An interview with RADM Bruce Gillingham, MD
Navy orthopaedic surgeon Rear Admiral Bruce Gillingham, MD, served as commander of Navy Medicine West until his promotion to deputy chief, readiness and health directorate, US Navy Bureau of Medicine and Surgery. I recently sat down with him to discuss the Navy and its need for orthopaedic surgeons.
Dr. Edwards: Thank you for taking time out for questions. You must be very busy, learning your new command.
RADM Gillingham: Yes, the readiness and health directorate at the Navy's medical headquarters encompasses all current operations, both in military treatment facilities and in units deployed in support of the Navy and Marine Corps. It's truly a global operation and the learning curve is steep. Fortunately, I work with an incredible group of professionals who are bringing me up to speed quickly.
Dr. Edwards: What do you see as the Navy's need for orthopaedic surgeons and musculoskeletal medicine?
RADM Gillingham: In terms of staffing, we are pretty well staffed, but when I think of our needs broadly, the relationships we have with civilian professional societies are critically important. Certainly there has been a lot of bidirectional learning from our experiences in Iraq and Afghanistan, such as with the combat extremity trauma meetings. This year, subject matter experts came together to discuss and develop research protocols based on lessons learned from recent wartime conflicts and how to adapt them to homeland defense situations like the Boston Marathon bombing.
Dr. Edwards: Talk a bit about the hospital ships, the Comfort, which I saw after the Haiti earthquake, and the Mercy. You were once assigned to the Mercy?
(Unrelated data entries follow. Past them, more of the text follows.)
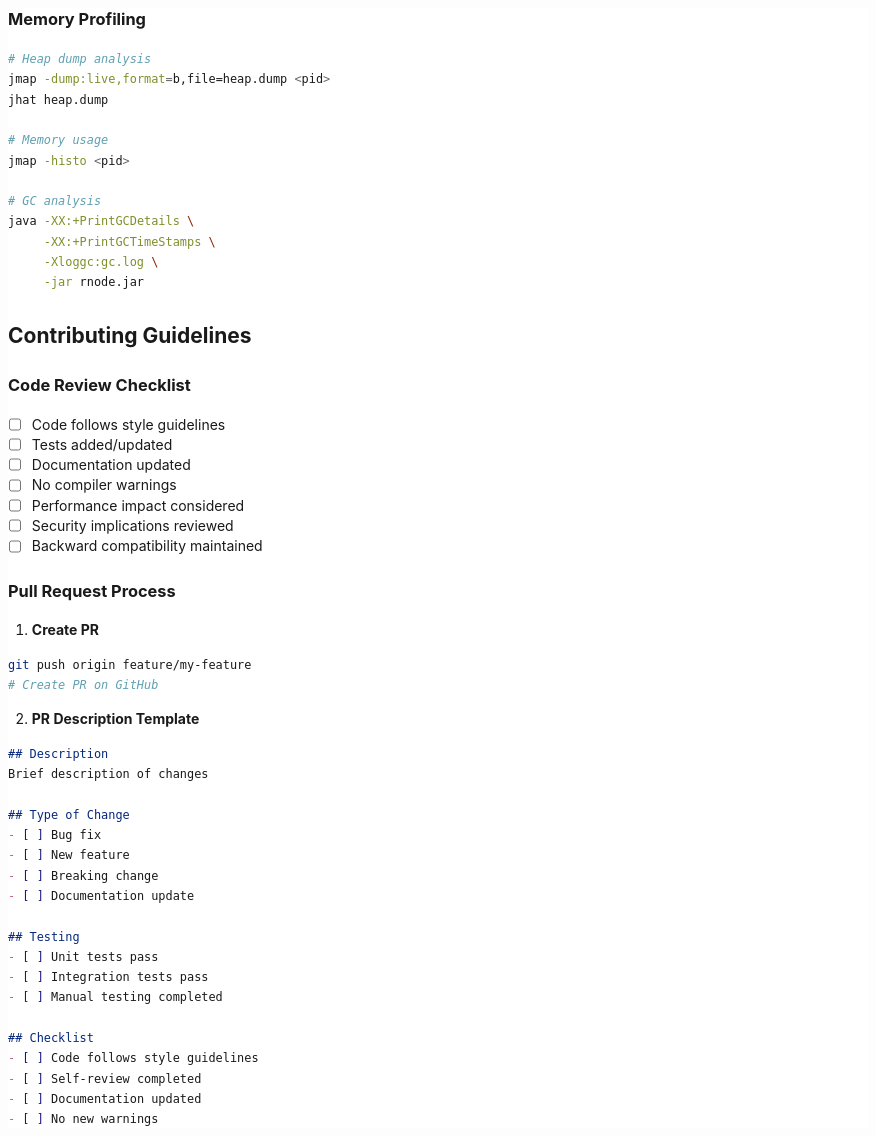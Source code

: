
 ```scala
```

### Memory Profiling

```bash
# Heap dump analysis
jmap -dump:live,format=b,file=heap.dump <pid>
jhat heap.dump

# Memory usage
jmap -histo <pid>

# GC analysis
java -XX:+PrintGCDetails \
     -XX:+PrintGCTimeStamps \
     -Xloggc:gc.log \
     -jar rnode.jar
```

## Contributing Guidelines

### Code Review Checklist

- [ ] Code follows style guidelines
- [ ] Tests added/updated
- [ ] Documentation updated
- [ ] No compiler warnings
- [ ] Performance impact considered
- [ ] Security implications reviewed
- [ ] Backward compatibility maintained

### Pull Request Process

1. **Create PR**
```bash
git push origin feature/my-feature
# Create PR on GitHub
```

2. **PR Description Template**
```markdown
## Description
Brief description of changes

## Type of Change
- [ ] Bug fix
- [ ] New feature
- [ ] Breaking change
- [ ] Documentation update

## Testing
- [ ] Unit tests pass
- [ ] Integration tests pass
- [ ] Manual testing completed

## Checklist
- [ ] Code follows style guidelines
- [ ] Self-review completed
- [ ] Documentation updated
- [ ] No new warnings
```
RADM Gillingham: There I was, literally, in a tent in Iraq in December 2004, when my wife sent me an email saying that the Mercy was going to Indonesia to provide disaster relief following the devastating tsunami. That mission was really a renaissance of the hospital ship.
There is now a regular schedule of planned humanitarian missions. Both Mercy on the West Coast and Comfort on the East Coast participate in those missions, and they are generally planned with four or five countries in a particular region. That all happened after my time on Mercy, so I didn't have the chance to deploy personally, but I'm thrilled to cheer from the sidelines and to see our staff participate in missions that are truly life-changing—for both themselves and the patients they care for.
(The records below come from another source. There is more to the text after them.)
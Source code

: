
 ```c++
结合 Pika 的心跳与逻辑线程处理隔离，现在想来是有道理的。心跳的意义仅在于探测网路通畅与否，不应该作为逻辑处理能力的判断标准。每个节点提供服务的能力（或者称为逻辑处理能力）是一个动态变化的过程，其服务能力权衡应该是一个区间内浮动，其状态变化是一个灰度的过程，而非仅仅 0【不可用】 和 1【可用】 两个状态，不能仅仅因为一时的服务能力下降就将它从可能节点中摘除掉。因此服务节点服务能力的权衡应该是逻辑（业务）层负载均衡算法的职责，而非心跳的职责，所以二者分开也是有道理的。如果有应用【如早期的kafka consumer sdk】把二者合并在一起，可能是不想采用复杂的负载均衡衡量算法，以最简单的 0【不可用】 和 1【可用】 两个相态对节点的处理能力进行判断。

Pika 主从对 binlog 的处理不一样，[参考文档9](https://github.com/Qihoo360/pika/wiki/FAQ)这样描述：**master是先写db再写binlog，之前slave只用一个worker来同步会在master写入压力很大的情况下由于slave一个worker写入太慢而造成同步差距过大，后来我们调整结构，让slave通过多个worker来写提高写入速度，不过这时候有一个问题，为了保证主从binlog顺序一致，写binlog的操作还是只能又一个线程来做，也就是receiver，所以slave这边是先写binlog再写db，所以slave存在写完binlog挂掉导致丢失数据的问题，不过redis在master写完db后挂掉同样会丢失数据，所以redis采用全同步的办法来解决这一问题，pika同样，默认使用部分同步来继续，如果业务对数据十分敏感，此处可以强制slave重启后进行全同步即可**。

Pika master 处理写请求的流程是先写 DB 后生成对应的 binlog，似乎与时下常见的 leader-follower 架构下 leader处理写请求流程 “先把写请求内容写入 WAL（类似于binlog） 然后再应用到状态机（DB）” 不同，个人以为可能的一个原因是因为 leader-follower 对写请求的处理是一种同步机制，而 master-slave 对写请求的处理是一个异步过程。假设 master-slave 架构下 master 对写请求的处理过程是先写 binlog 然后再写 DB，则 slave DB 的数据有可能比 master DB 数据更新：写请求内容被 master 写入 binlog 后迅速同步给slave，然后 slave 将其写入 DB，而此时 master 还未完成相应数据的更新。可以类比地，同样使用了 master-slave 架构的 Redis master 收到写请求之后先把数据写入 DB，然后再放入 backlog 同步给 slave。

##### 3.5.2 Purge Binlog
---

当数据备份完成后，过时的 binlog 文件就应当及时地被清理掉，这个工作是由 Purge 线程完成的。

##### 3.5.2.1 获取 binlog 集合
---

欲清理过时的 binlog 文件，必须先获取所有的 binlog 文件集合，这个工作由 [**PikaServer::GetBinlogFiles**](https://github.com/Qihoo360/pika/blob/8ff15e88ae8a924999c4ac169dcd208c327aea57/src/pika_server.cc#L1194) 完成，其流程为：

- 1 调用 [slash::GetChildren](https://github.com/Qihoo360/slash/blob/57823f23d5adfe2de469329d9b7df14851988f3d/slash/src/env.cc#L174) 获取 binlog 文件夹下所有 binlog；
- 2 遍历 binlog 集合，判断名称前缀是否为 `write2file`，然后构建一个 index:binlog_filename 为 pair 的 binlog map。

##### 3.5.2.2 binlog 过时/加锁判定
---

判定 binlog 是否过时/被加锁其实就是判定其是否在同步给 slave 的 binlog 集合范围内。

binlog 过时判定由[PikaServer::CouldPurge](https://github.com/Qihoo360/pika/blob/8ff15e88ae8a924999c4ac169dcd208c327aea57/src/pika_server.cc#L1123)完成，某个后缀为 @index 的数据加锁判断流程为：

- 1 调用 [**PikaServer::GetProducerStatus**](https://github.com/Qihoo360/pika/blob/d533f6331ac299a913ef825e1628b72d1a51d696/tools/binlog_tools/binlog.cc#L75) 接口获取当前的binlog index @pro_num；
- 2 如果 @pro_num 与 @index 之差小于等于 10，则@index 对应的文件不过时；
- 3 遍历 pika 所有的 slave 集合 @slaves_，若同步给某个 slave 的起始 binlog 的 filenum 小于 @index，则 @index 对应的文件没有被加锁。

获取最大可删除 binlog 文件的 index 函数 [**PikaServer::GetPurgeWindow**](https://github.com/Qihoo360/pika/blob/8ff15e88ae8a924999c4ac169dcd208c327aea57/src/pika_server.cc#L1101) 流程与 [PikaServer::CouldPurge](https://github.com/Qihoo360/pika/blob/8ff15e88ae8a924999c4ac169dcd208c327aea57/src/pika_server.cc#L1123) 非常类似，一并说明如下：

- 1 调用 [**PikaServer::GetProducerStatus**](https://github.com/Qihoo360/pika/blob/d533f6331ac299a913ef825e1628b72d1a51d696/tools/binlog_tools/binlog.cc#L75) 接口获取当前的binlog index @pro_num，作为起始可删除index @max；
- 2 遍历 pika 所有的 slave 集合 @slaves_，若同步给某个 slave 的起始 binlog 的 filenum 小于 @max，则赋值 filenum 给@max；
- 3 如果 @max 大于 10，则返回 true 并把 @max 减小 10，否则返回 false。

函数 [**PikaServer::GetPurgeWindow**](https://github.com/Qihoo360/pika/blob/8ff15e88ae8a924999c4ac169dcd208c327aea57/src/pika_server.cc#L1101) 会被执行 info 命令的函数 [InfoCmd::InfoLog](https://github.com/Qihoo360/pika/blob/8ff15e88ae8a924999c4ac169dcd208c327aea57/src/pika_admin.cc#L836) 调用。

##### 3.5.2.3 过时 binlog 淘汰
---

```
Dr. Edwards: What are the characteristics of orthopaedic surgeons that make them successful in military medicine, the Navy in particular?
RADM Gillingham: Orthopaedic surgeons who succeed in military medicine are team players. I think all of us go into surgery because we like the team aspects of what we are doing, but in military medicine, in particular, everyone needs to understand his or her role on the team and the fact that it might change on short notice and might be in a very austere location. Some of my best memories are of the team that I served with in Iraq, just because of the teamwork and problem solving. You know, probably the reason that a lot of us join the military is to do something in service to an idea that is greater than yourself and to do it as a team.
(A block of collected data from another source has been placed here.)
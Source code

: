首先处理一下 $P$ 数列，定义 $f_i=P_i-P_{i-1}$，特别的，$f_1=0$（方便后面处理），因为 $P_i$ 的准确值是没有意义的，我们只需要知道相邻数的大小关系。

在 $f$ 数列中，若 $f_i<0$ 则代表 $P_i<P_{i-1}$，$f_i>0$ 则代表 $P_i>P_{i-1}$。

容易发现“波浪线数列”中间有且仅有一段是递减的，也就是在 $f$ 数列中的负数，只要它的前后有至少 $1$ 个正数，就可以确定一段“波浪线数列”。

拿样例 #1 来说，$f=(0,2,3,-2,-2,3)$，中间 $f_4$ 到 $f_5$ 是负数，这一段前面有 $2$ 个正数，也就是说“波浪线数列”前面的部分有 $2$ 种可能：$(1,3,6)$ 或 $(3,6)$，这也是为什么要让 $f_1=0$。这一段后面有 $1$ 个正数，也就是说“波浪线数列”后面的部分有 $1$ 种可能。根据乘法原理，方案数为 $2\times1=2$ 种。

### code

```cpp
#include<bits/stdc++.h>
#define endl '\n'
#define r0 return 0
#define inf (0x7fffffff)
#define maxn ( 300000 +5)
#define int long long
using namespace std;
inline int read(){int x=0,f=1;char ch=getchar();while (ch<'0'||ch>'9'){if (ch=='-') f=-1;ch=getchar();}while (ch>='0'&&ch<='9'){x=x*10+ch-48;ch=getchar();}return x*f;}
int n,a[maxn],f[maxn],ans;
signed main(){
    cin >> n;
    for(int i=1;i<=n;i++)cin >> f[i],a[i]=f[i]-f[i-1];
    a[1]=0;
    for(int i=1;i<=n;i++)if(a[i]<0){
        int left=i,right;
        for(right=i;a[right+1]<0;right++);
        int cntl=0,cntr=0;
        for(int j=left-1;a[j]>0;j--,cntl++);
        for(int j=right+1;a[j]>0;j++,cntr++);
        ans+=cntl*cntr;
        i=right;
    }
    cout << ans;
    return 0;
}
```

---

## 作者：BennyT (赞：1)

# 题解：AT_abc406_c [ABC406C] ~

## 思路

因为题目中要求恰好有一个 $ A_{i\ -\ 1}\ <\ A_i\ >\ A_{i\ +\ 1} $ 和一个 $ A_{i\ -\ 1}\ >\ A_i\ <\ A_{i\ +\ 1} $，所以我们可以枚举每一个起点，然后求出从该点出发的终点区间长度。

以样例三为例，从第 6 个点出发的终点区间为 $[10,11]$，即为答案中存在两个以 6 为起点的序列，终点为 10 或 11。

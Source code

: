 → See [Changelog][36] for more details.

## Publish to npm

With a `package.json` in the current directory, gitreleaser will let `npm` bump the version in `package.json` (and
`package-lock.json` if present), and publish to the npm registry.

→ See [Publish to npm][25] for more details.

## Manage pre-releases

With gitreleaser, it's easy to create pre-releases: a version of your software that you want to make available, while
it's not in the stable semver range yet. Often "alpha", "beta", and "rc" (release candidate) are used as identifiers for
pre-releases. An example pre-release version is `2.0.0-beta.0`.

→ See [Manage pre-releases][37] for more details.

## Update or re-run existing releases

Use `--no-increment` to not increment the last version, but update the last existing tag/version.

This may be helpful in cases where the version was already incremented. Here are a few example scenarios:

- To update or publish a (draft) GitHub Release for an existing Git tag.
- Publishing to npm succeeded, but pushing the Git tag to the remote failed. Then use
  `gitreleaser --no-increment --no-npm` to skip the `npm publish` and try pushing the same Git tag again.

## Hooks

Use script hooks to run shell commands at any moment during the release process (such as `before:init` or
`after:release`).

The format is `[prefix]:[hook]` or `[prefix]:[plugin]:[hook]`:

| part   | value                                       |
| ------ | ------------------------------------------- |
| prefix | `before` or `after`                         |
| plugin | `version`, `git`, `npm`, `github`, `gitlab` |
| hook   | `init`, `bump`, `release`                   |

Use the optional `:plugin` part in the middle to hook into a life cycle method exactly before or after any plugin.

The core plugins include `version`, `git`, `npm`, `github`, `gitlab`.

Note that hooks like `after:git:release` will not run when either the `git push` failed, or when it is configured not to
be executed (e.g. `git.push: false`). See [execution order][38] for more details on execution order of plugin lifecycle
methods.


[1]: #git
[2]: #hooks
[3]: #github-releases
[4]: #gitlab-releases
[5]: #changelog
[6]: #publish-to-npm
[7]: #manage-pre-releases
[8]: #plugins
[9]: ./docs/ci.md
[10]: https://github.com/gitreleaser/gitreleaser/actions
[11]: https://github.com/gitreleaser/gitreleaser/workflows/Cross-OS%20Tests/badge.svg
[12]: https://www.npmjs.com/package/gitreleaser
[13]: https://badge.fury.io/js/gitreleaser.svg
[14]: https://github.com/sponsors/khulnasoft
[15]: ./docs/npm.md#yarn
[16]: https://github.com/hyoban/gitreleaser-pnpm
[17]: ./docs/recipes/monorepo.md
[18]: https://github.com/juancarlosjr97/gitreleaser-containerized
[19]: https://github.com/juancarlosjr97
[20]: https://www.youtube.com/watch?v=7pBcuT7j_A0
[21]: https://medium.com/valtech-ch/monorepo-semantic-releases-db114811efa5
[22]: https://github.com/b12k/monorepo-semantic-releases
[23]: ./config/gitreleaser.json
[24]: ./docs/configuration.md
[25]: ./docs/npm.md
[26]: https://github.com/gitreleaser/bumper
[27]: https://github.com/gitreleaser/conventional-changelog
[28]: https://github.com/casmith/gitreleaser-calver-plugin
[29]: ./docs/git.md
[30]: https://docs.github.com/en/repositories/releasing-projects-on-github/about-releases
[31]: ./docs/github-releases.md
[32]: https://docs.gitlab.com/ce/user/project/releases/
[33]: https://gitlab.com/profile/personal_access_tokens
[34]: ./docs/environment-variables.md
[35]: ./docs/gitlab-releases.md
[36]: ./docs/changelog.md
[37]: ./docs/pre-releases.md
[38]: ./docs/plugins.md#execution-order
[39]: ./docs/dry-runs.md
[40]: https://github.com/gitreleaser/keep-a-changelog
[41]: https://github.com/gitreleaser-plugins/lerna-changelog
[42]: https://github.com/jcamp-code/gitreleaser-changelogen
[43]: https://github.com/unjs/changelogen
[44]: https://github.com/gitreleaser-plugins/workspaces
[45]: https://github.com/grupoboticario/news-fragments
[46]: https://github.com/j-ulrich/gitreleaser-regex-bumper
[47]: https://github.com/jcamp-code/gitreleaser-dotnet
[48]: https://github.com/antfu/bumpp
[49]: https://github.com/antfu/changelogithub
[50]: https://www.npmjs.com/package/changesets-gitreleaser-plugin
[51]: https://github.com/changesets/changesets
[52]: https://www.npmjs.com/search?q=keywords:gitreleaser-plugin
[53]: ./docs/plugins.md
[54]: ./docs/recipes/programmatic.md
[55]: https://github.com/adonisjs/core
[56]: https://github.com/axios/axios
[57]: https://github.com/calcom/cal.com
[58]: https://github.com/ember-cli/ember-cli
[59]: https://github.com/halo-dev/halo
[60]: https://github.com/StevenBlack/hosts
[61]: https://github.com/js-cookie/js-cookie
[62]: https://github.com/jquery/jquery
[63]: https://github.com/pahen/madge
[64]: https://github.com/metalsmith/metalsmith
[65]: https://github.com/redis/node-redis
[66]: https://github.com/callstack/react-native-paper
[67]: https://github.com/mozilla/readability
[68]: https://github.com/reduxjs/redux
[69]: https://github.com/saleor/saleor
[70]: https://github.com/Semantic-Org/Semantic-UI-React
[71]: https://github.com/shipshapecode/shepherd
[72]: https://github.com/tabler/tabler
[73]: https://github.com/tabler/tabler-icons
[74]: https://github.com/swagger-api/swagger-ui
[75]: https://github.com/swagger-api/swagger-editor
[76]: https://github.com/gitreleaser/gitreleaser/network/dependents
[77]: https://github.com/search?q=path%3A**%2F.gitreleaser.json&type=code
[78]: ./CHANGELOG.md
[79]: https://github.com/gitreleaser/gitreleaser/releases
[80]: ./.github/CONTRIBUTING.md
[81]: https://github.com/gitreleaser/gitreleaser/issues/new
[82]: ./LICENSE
Dr. Edwards: Is there a big difference in case load, depending on where someone is deployed?
RADM Gillingham: Although we saw casualties every day in Taqaddum (Iraq), other surgical units in Anbar Province didn't see the same number of patients. Often, a surgeon is sent as a contingency, and may not operate for some time. We've done some internal rotation to limit the time surgeons are away from full-time practice. It's important to understand that the Navy is sensitive to the maintenance of current competence. If deployed surgeons haven't been doing many surgeries during an assignment, we arrange for them to do supervised refresher training when they return.
Dr. Edwards: The airlines tend to pair an experienced pilot with a less experienced pilot. Does the Navy do that with surgeons?
RADM Gillingham: We try to do that, too, particularly for remote assignments and overseas facilities. Our colleagues in the Naval Reserve frequently fill some of these gaps and bring a tremendous wealth of experience and enthusiasm to the task.
Dr. Edwards: What would you like to convey to members of the Academy as far as how they can help the Navy or what you would like to see?
RADM Gillingham: Military surgeons—and I include my Air Force and Army colleagues, of course, and those who work in the VA [Veterans Affairs]—have unique requirements. We appreciate the continued willingness to accept military surgeons into fellowships. We have found that those who complete a fellowship—and the places they go are top-notch—return and become teachers in our medical centers. Those are the surgeons who make military medicine a career.
We also appreciate the continued support within professional societies. When I was a young staff orthopaedist, going to specialized forums in my particular specialty was an incredible opportunity for sharing and professional development. The support of fellowship training and the academic support that specialty societies provide go a long way. For example, if you are a board examiner, understand that the case collection of a military surgeon may be quite limited, based on where the surgeon was stationed or the fact that he or she was deployed.
Dr. Edwards: It's really heartening to hear that we have well-trained people, including fellowship-trained surgeons, doing a great job for our service men and women, who have done so much for us. Thank you for serving.
RADM Gillingham: You're welcome. It's a privilege. Daniel J. Edwards, MD, is in private practice in Indiana and intends to apply to the Navy Reserves.